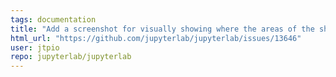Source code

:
 ```yaml
---
tags: documentation
title: "Add a screenshot for visually showing where the areas of the shell are located"
html_url: "https://github.com/jupyterlab/jupyterlab/issues/13646"
user: jtpio
repo: jupyterlab/jupyterlab
---
```


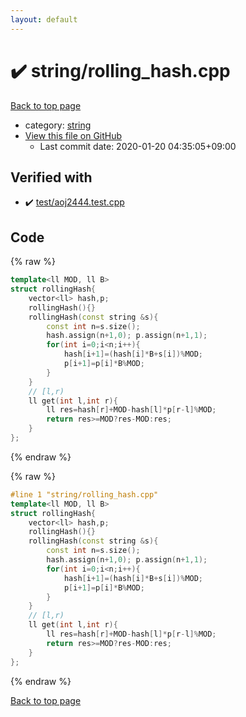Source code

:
 ```yaml
---
layout: default
---
```


<!-- mathjax config similar to math.stackexchange -->
<script type="text/javascript" async
  src="https://cdnjs.cloudflare.com/ajax/libs/mathjax/2.7.5/MathJax.js?config=TeX-MML-AM_CHTML">
</script>
<script type="text/x-mathjax-config">
  MathJax.Hub.Config({
    TeX: { equationNumbers: { autoNumber: "AMS" }},
    tex2jax: {
      inlineMath: [ ['$','$'] ],
      processEscapes: true
    },
    "HTML-CSS": { matchFontHeight: false },
    displayAlign: "left",
    displayIndent: "2em"
  });
</script>

<script type="text/javascript" src="https://cdnjs.cloudflare.com/ajax/libs/jquery/3.4.1/jquery.min.js"></script>
<script src="https://cdn.jsdelivr.net/npm/jquery-balloon-js@1.1.2/jquery.balloon.min.js" integrity="sha256-ZEYs9VrgAeNuPvs15E39OsyOJaIkXEEt10fzxJ20+2I=" crossorigin="anonymous"></script>
<script type="text/javascript" src="../../assets/js/copy-button.js"></script>
<link rel="stylesheet" href="../../assets/css/copy-button.css" />


# :heavy_check_mark: string/rolling_hash.cpp

<a href="../../index.html">Back to top page</a>

* category: <a href="../../index.html#b45cffe084dd3d20d928bee85e7b0f21">string</a>
* <a href="{{ site.github.repository_url }}/blob/master/string/rolling_hash.cpp">View this file on GitHub</a>
    - Last commit date: 2020-01-20 04:35:05+09:00




## Verified with

* :heavy_check_mark: <a href="../../verify/test/aoj2444.test.cpp.html">test/aoj2444.test.cpp</a>


## Code

<a id="unbundled"></a>
{% raw %}
```cpp
template<ll MOD, ll B>
struct rollingHash{
    vector<ll> hash,p;
    rollingHash(){}
    rollingHash(const string &s){
        const int n=s.size();
        hash.assign(n+1,0); p.assign(n+1,1);
        for(int i=0;i<n;i++){
            hash[i+1]=(hash[i]*B+s[i])%MOD;
            p[i+1]=p[i]*B%MOD;
        }
    }
    // [l,r)
    ll get(int l,int r){
        ll res=hash[r]+MOD-hash[l]*p[r-l]%MOD;
        return res>=MOD?res-MOD:res;
    }
};
```
{% endraw %}

<a id="bundled"></a>
{% raw %}
```cpp
#line 1 "string/rolling_hash.cpp"
template<ll MOD, ll B>
struct rollingHash{
    vector<ll> hash,p;
    rollingHash(){}
    rollingHash(const string &s){
        const int n=s.size();
        hash.assign(n+1,0); p.assign(n+1,1);
        for(int i=0;i<n;i++){
            hash[i+1]=(hash[i]*B+s[i])%MOD;
            p[i+1]=p[i]*B%MOD;
        }
    }
    // [l,r)
    ll get(int l,int r){
        ll res=hash[r]+MOD-hash[l]*p[r-l]%MOD;
        return res>=MOD?res-MOD:res;
    }
};
```
{% endraw %}

<a href="../../index.html">Back to top page</a>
____
■ EXERCISE
Reproduce the listing exactly, images omitted.

■ SOLUTION
Source code

:
 ```yaml
---
tags: documentation
title: "Add a screenshot for visually showing where the areas of the shell are located"
html_url: "https://github.com/jupyterlab/jupyterlab/issues/13646"
user: jtpio
repo: jupyterlab/jupyterlab
---
```


Source code

:
 ```yaml
---
layout: default
---
```


<!-- mathjax config similar to math.stackexchange -->
<script type="text/javascript" async
  src="https://cdnjs.cloudflare.com/ajax/libs/mathjax/2.7.5/MathJax.js?config=TeX-MML-AM_CHTML">
</script>
<script type="text/x-mathjax-config">
  MathJax.Hub.Config({
    TeX: { equationNumbers: { autoNumber: "AMS" }},
    tex2jax: {
      inlineMath: [ ['$','$'] ],
      processEscapes: true
    },
    "HTML-CSS": { matchFontHeight: false },
    displayAlign: "left",
    displayIndent: "2em"
  });
</script>

<script type="text/javascript" src="https://cdnjs.cloudflare.com/ajax/libs/jquery/3.4.1/jquery.min.js"></script>
<script src="https://cdn.jsdelivr.net/npm/jquery-balloon-js@1.1.2/jquery.balloon.min.js" integrity="sha256-ZEYs9VrgAeNuPvs15E39OsyOJaIkXEEt10fzxJ20+2I=" crossorigin="anonymous"></script>
<script type="text/javascript" src="../../assets/js/copy-button.js"></script>
<link rel="stylesheet" href="../../assets/css/copy-button.css" />


# :heavy_check_mark: string/rolling_hash.cpp

<a href="../../index.html">Back to top page</a>

* category: <a href="../../index.html#b45cffe084dd3d20d928bee85e7b0f21">string</a>
* <a href="{{ site.github.repository_url }}/blob/master/string/rolling_hash.cpp">View this file on GitHub</a>
    - Last commit date: 2020-01-20 04:35:05+09:00




## Verified with

* :heavy_check_mark: <a href="../../verify/test/aoj2444.test.cpp.html">test/aoj2444.test.cpp</a>


## Code

<a id="unbundled"></a>
{% raw %}
```cpp
template<ll MOD, ll B>
struct rollingHash{
    vector<ll> hash,p;
    rollingHash(){}
    rollingHash(const string &s){
        const int n=s.size();
        hash.assign(n+1,0); p.assign(n+1,1);
        for(int i=0;i<n;i++){
            hash[i+1]=(hash[i]*B+s[i])%MOD;
            p[i+1]=p[i]*B%MOD;
        }
    }
    // [l,r)
    ll get(int l,int r){
        ll res=hash[r]+MOD-hash[l]*p[r-l]%MOD;
        return res>=MOD?res-MOD:res;
    }
};
```
{% endraw %}

<a id="bundled"></a>
{% raw %}
```cpp
#line 1 "string/rolling_hash.cpp"
template<ll MOD, ll B>
struct rollingHash{
    vector<ll> hash,p;
    rollingHash(){}
    rollingHash(const string &s){
        const int n=s.size();
        hash.assign(n+1,0); p.assign(n+1,1);
        for(int i=0;i<n;i++){
            hash[i+1]=(hash[i]*B+s[i])%MOD;
            p[i+1]=p[i]*B%MOD;
        }
    }
    // [l,r)
    ll get(int l,int r){
        ll res=hash[r]+MOD-hash[l]*p[r-l]%MOD;
        return res>=MOD?res-MOD:res;
    }
};
```
{% endraw %}

<a href="../../index.html">Back to top page</a>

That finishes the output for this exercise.